As you can see, the Gear S2 3G has specifications close to the newest Android Wear devices, with the addition of GPS and a cellular radio.


The Gear S2 is available in dark gray and silver. I purchased the dark gray one and am very pleased with the form factor and construction. It's a full round faced watch and looks like a traditional watch with a modern twist.

The display looks stunning with vibrant colors and clear fonts. Around the display you will find the rotating bezel that is probably one of the coolest design features on the watch. While you can use the touchscreen to navigate, I personally enjoy twisting the bezel to and fro.

There are two physical buttons on the right side. An upper one serves as the back button while the lower one is the home key. The home key will also toggle between the apps screen and watch screen. You can setup the Gear S2 3G so that three quick presses of the home button sends out the SOS signal I will discuss in the software section.

There is a heart rate monitor postioned on the box of the watch. The bands are removable via a small clip, but there are customized for the Gear S2 3G. You can buy replacement bands and I have my eye on the Atelier Mendini black and blue band.

There is a microphone and a speaker on the Gear S2 3G. I lost one of my earbuds the other day and ran 2 miles back home just listening to my music play through the watch speaker. It was quite loud and clear, enough to provide me with a bit of a distraction from the pain of running in the cold weather.


The Gear S2 3G runs the Tizen OS and I have to say I think it is a more polished smartwatch OS when compared to the Apple Watch and Android Wear. Notifications are easily viewable to the left of the watch face while custom screens are positioned to the right of the watch face.

A simple swipe down from the top gives you signal status, connectivity status, quick access to music and connectivity settings, quick toggle for sounds and your profile, and access to manual brightness settings.

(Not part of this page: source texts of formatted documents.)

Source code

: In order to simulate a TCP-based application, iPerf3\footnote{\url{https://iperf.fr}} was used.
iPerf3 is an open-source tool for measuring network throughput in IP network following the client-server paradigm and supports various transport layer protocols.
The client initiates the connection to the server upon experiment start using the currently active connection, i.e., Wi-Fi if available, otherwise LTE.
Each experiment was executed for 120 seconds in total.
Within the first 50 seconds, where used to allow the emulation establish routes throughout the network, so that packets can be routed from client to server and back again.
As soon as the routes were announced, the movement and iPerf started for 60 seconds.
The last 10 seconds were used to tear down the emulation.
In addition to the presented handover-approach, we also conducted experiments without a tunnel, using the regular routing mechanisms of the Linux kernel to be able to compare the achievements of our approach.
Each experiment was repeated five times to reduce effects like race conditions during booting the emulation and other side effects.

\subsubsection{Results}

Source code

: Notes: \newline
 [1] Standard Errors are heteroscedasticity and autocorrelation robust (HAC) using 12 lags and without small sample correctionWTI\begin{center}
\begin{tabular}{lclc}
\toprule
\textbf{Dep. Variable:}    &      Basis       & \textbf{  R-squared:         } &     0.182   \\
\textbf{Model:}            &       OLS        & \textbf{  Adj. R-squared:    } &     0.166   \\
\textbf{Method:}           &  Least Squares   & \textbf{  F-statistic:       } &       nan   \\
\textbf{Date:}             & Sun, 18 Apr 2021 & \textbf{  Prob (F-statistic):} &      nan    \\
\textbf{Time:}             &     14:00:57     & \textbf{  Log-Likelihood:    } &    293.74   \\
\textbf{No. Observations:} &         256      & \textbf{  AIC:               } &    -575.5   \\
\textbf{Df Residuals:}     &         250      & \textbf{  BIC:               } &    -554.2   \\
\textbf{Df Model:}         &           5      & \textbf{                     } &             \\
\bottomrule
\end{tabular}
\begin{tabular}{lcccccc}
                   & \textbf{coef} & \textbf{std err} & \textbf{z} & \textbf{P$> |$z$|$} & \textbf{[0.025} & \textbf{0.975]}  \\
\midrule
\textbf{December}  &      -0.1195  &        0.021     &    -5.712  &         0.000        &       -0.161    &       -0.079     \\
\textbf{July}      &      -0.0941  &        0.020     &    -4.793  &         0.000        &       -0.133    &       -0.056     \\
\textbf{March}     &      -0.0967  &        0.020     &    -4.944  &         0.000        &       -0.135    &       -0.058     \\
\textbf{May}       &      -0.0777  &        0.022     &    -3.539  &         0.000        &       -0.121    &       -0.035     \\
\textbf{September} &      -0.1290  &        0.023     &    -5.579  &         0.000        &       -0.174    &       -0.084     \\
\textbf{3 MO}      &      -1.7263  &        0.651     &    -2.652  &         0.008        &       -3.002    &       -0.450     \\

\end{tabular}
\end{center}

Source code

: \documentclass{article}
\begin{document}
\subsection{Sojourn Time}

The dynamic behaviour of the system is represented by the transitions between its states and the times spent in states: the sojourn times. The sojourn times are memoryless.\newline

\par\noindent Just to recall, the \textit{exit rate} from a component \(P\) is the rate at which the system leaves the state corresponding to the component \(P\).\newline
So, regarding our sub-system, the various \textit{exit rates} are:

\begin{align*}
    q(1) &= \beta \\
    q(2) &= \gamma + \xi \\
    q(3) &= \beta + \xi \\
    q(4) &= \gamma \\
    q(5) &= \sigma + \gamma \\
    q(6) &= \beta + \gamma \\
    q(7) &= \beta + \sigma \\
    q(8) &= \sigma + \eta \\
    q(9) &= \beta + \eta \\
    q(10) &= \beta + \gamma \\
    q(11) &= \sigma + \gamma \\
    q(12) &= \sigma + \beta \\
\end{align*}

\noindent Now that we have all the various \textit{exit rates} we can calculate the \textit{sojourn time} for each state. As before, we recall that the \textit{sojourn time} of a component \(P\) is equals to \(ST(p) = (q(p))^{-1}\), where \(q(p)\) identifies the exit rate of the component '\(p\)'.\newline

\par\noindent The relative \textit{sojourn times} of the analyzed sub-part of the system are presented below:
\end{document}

A navigation screen with four buttons to access the app launcher, S Voice, Buddy page, and Settings is set as the first screen to the right of the watch face, by default. You can organize the apps in the app launcher either on your watch or on your phone. The apps appear in a circular format.

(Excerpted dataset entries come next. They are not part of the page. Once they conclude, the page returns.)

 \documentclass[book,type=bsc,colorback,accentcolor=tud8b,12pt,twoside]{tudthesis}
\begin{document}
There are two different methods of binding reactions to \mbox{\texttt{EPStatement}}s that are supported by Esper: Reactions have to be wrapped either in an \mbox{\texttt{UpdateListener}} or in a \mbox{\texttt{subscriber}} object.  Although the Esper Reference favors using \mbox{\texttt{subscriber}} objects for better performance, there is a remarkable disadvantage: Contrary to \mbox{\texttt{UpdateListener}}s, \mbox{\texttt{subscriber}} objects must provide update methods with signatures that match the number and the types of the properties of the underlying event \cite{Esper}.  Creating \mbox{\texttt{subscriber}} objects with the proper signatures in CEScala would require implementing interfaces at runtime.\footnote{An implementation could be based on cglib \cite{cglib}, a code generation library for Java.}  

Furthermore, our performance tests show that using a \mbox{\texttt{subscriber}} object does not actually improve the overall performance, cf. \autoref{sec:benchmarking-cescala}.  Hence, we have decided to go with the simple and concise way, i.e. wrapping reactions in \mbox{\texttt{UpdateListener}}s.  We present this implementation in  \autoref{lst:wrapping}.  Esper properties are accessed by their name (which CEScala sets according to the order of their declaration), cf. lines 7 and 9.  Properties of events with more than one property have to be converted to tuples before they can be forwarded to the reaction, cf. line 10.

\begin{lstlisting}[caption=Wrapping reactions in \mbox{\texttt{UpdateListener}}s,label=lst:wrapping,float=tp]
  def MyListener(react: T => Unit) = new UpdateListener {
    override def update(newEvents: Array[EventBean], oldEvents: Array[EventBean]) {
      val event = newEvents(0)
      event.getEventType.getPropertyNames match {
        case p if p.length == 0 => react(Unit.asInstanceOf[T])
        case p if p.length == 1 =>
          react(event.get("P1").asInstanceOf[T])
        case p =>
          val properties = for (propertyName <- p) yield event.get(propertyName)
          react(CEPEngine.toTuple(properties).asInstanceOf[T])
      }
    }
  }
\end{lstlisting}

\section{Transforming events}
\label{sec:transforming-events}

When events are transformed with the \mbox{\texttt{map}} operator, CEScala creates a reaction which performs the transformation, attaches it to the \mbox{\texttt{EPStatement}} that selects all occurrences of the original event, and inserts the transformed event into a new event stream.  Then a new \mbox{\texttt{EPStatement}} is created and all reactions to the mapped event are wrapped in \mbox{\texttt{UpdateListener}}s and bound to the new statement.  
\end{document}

The Buddy page lets you add contacts to the screen so you can tap their round picture icon and then choose to call or text them. If you choose to text, then you are given three input options. One is for voice to text, the other is emojis, and the last is via keyboard. Yes, you can enter text via the cool onscreen keyboard and it actually works quite well for short messages.

There is also the option to use a canned pre-set message and you have the power to change those too. It's interesting to see Samsung present you with possible replies when messages come in and sometimes I find them perfectly appropriate and select them instead of using my own input.

There are a plethora of settings on the Gear S2 3G so you can set it up exactly as you desire. I especially like the SOS feature that provides serious peace of mind when I run. I can press the home button quickly three times and then have my GPS location and a short message sent to my designated family members, up to four people. They get the message, along with a link to their phone navigation program. I can also attach a voice note to this message. For just $5 per month added to my T-Mobile account, this peace of mind alone is worth having the Gear S2 3G with me when I run.

Pricing and competition

The Gear S2 3G is priced at $359.99 from T-Mobile, $349.99 from Verizon, and $299.99 from AT&T. These are all no contract prices, but I believe you must use the selected carrier for your service.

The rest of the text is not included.